Error in paste0(x, "_tinydf") <<- (feelings_revcode_c %>% select(record_id,  : 
  object 'x' not found

Please see the data here:
structure(list(record_id = structure(c(1L, 1L, 1L, 1L, 2L, 2L,
2L, 2L, 3L, 3L, 3L, 3L, 4L, 4L, 4L, 4L, 5L, 5L, 5L, 5L), .Label = c("1",
"2", "3", "4", "5", "6", "7", "8", "9", "11", "13", "14", "15",
"16", "17", "19", "20", "21", "22", "23", "24", "25", "26", "27",
"29", "30", "31", "32", "34", "36", "37", "38", "39", "41", "42",
"43", "44", "45", "46", "47", "48", "49", "50", "51", "52", "53",
"54", "55", "56", "57", "59", "60", "62", "63", "64", "65", "66",
"69", "70", "71", "72", "73", "74", "75", "76", "77", "78", "79",
"80", "81", "82", "83", "84", "85", "86", "87", "88", "89", "90",
"91", "93", "94", "96", "97", "98", "99", "100", "101", "103",
"104", "105", "106", "107", "108", "109", "110", "111", "112",
"113", "114", "115", "116", "117", "118", "121", "122", "123",
"124", "125", "126", "127", "128", "129", "130", "131", "132",
"133", "134", "136", "137", "138", "139", "141", "142", "143",
"144", "145", "146", "147", "148", "149", "150", "151", "152",
"153", "154", "156", "158", "159", "160", "161", "162", "163",
"164", "165", "166", "167", "168", "169", "170", "171", "172"
), class = "factor"), day = structure(c(1L, 2L, 3L, 4L, 1L, 2L,
3L, 4L, 1L, 2L, 3L, 4L, 1L, 2L, 3L, 4L, 1L, 2L, 3L, 4L), .Label = c("baseline",
"one", "two", "three"), class = "factor"), achy = c(2L, 1L, 1L,
1L, 1L, 1L, 1L, 1L, 3L, 1L, 1L, 1L, 1L, 1L, 1L, 1L, 1L, 1L, 1L,
1L), angry = c(2L, 2L, 5L, 1L, 1L, 2L, 3L, 2L, 1L, 4L, 1L, 1L,
1L, 1L, 1L, 1L, 2L, 1L, 1L, 2L), annoy = c(5L, 5L, 5L, 1L, 1L,
2L, 3L, 1L, 1L, 3L, 1L, 1L, 1L, 1L, 1L, 1L, 2L, 1L, 2L, 2L)), row.names = c(NA,
-20L), groups = structure(list(day = structure(1:4, .Label = c("baseline",
"one", "two", "three"), class = "factor"), .rows = structure(list(
c(1L, 5L, 9L, 13L, 17L), c(2L, 6L, 10L, 14L, 18L), c(3L,
7L, 11L, 15L, 19L), c(4L, 8L, 12L, 16L, 20L)), ptype = integer(0), class = c("vctrs_list_of",
"vctrs_vctr", "list"))), row.names = c(NA, -4L), class = c("tbl_df",
"tbl", "data.frame"), .drop = TRUE), class = c("grouped_df",
"tbl_df", "tbl", "data.frame"))

nirgrahamuk · July 28, 2021, 1:55pm


my_tdm <-
  function(x) {
    result <- feelings_revcode_c %>%
      select(record_id, day, x) %>%
      pivot_wider(names_from = "day", values_from = x) %>%
      mutate(tdm = (one + two + three) / 3)
    assign(
      x = paste0(x, "_tinydf"),
      value = result, 
      envir = .GlobalEnv
    )
    result
  }

arthur.t · July 28, 2021, 2:02pm

When you say "item", what column in the data frame does that correspond to?

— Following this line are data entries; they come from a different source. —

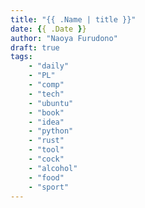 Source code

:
 ```yaml
---
title: "{{ .Name | title }}"
date: {{ .Date }}
author: "Naoya Furudono"
draft: true
tags:
    - "daily"
    - "PL"
    - "comp"
    - "tech"
    - "ubuntu"
    - "book"
    - "idea"
    - "python"
    - "rust"
    - "tool"
    - "cock"
    - "alcohol"
    - "food"
    - "sport"
---
```

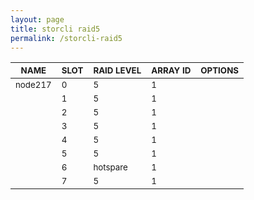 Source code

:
 ```yaml
---
layout: page
title: storcli raid5
permalink: /storcli-raid5
---
```


| <sub>NAME</sub> | <sub>SLOT</sub> | <sub>RAID LEVEL</sub> | <sub>ARRAY ID</sub> | <sub>OPTIONS</sub> |
| ---- | ---- | ---------- | -------- | ------- |
| <sub>node217</sub> | <sub>0</sub> | <sub>5</sub> | <sub>1</sub> |  |
|  | <sub>1</sub> | <sub>5</sub> | <sub>1</sub> |  |
|  | <sub>2</sub> | <sub>5</sub> | <sub>1</sub> |  |
|  | <sub>3</sub> | <sub>5</sub> | <sub>1</sub> |  |
|  | <sub>4</sub> | <sub>5</sub> | <sub>1</sub> |  |
|  | <sub>5</sub> | <sub>5</sub> | <sub>1</sub> |  |
|  | <sub>6</sub> | <sub>hotspare</sub> | <sub>1</sub> |  |
|  | <sub>7</sub> | <sub>5</sub> | <sub>1</sub> |  |
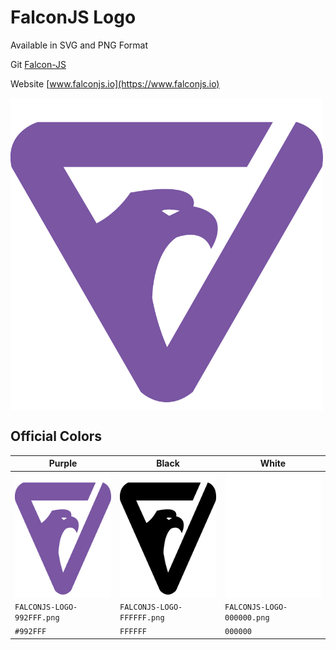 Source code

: # FalconJS Logo
Available in SVG and PNG Format

Git [Falcon-JS](https://github.com/falcon-js/falcon)

Website [www.falconjs.io](https://www.falconjs.io)

<img src='./png/FALCONJS-LOGO-992FFF.png' align="center" width="500" height="500">

## Official Colors

|Purple | Black | White |
|-------|-------|-------|
|<img src='./png/FALCONJS-LOGO-992FFF.png' align="center" width="200" height="200"> | <img src='./png/FALCONJS-LOGO-000000.png' align="center" width="200" height="200"> | <img src='./png/FALCONJS-LOGO-FFFFFF.png' align="center" width="200" height="200">
|```FALCONJS-LOGO-992FFF.png``` | ```FALCONJS-LOGO-FFFFFF.png``` | ```FALCONJS-LOGO-000000.png```|
| ```#992FFF``` | ```FFFFFF``` | ```000000```| 

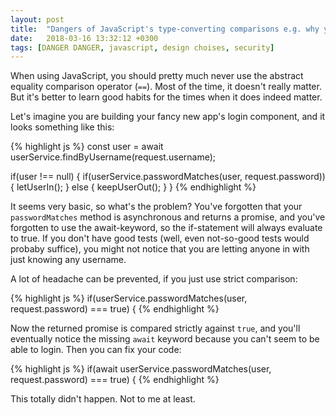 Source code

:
 ```yaml
---
layout: post
title:  "Dangers of JavaScript's type-converting comparisons e.g. why you should always use strict comparison (===)"
date:   2018-03-16 13:32:12 +0300
tags: [DANGER DANGER, javascript, design choises, security]
---
```


When using JavaScript, you should pretty much never use the abstract equality comparison operator (`==`). Most of the time, it doesn't really matter. But it's better to learn good habits for the times when it does indeed matter.

<!--more-->

Let's imagine you are building your fancy new app's login component, and it looks something like this:

{% highlight js %}
const user = await userService.findByUsername(request.username);

if(user !== null) {
    if(userService.passwordMatches(user, request.password)) {
        letUserIn();
    } else {
        keepUserOut();
    }
}
{% endhighlight %}

It seems very basic, so what's the problem? You've forgotten that your `passwordMatches` method is asynchronous and returns a promise, and you've forgotten to use the await-keyword, so the if-statement will always evaluate to true. If you don't have good tests (well, even not-so-good tests would probaby suffice), you might not notice that you are letting anyone in with just knowing any username.

A lot of headache can be prevented, if you just use strict comparison:

{% highlight js %}
if(userService.passwordMatches(user, request.password) === true) {
{% endhighlight %}

Now the returned promise is compared strictly against `true`, and you'll eventually notice the missing `await` keyword because you can't seem to be able to login. Then you can fix your code:

{% highlight js %}
if(await userService.passwordMatches(user, request.password) === true) {
{% endhighlight %}

This totally didn't happen. Not to me at least.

jkdby · July 28, 2021, 2:18pm

The addition of the assign function makes it work, thank you!

But I am not sure why passing the name of a list doesn't work to then give me the output for several items? do you know?

although i tried with a list of 37 character strings, for the reprex here the equivalent would be:

my_feeling_names <- as.list("achy", "angry", "annoy")

my_tdm(my_feeling_names)

But then I get this error:

Error: Must subset columns with a valid subscript vector.
x Subscript has the wrong type `list`.
ℹ It must be numeric or character.
Run `rlang::last_error()` to see where the error occurred.

jkdby · July 28, 2021, 2:21pm

@arthur.t
Items correspond to columns in the my_reprex, so, those would be "achy", "angry", and "annoy".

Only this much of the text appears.